In [260]: cats = pd.Categorical([1, 2, 3, 4], categories=[4, 2, 3, 1])
In [261]: strings = ["a", "b", "c", "d"]
In [262]: values = [4, 2, 3, 1]
In [263]: df = pd.DataFrame({"strings": strings, "values": values}, index=cats)
In [264]: df.index
Out[264]: CategoricalIndex([1, 2, 3, 4], categories=[4, 2, 3, 1], ordered=False, dtype='category')
# This now sorts by the categories order
In [265]: df.sort_index()
Out[265]:
strings values
4 d 1
2 b 2
3 c 3
1 a 4
副作用#
Categorical から Series を構築しても、入力 Categorical はコピーされません。これは、Series への変更がほとんどの場合、元の Categorical を変更することを意味します。
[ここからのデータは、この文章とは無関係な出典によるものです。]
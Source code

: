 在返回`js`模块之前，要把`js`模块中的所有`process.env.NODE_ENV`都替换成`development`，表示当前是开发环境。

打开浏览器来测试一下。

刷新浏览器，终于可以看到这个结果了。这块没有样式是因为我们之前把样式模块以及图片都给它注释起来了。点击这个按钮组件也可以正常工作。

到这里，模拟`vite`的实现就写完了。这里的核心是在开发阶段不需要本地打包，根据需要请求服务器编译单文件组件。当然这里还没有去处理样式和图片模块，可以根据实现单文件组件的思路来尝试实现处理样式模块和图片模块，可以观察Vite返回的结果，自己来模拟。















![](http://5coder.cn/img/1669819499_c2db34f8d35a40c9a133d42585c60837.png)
In [266]: cat = pd.Categorical([1, 2, 3, 10], categories=[1, 2, 3, 4, 10])
In [267]: s = pd.Series(cat, name="cat")
In [268]: cat
Out[268]:
[1, 2, 3, 10]
Categories (5, int64): [1, 2, 3, 4, 10]
In [269]: s.iloc[0:2] = 10
In [270]: cat
Out[270]:
[10, 10, 3, 10]
Categories (5, int64): [1, 2, 3, 4, 10]
そのような動作を防ぐには copy=True を使用するか、単に Categoricals を再利用しないようにしてください。
In [271]: cat = pd.Categorical([1, 2, 3, 10], categories=[1, 2, 3, 4, 10])
In [272]: s = pd.Series(cat, name="cat", copy=True)
In [273]: cat
Out[273]:
[1, 2, 3, 10]
Categories (5, int64): [1, 2, 3, 4, 10]
In [274]: s.iloc[0:2] = 10
In [275]: cat
Out[275]:
[1, 2, 3, 10]
Categories (5, int64): [1, 2, 3, 4, 10]
注
これは、Categorical の代わりに NumPy 配列を供給した場合にも発生することがあります。int 配列(例: np.array([1,2,3,4]))を使用すると同じ動作を示しますが、文字列配列(例: np.array(["a","b","c","a"]))を使用するとそうではありません。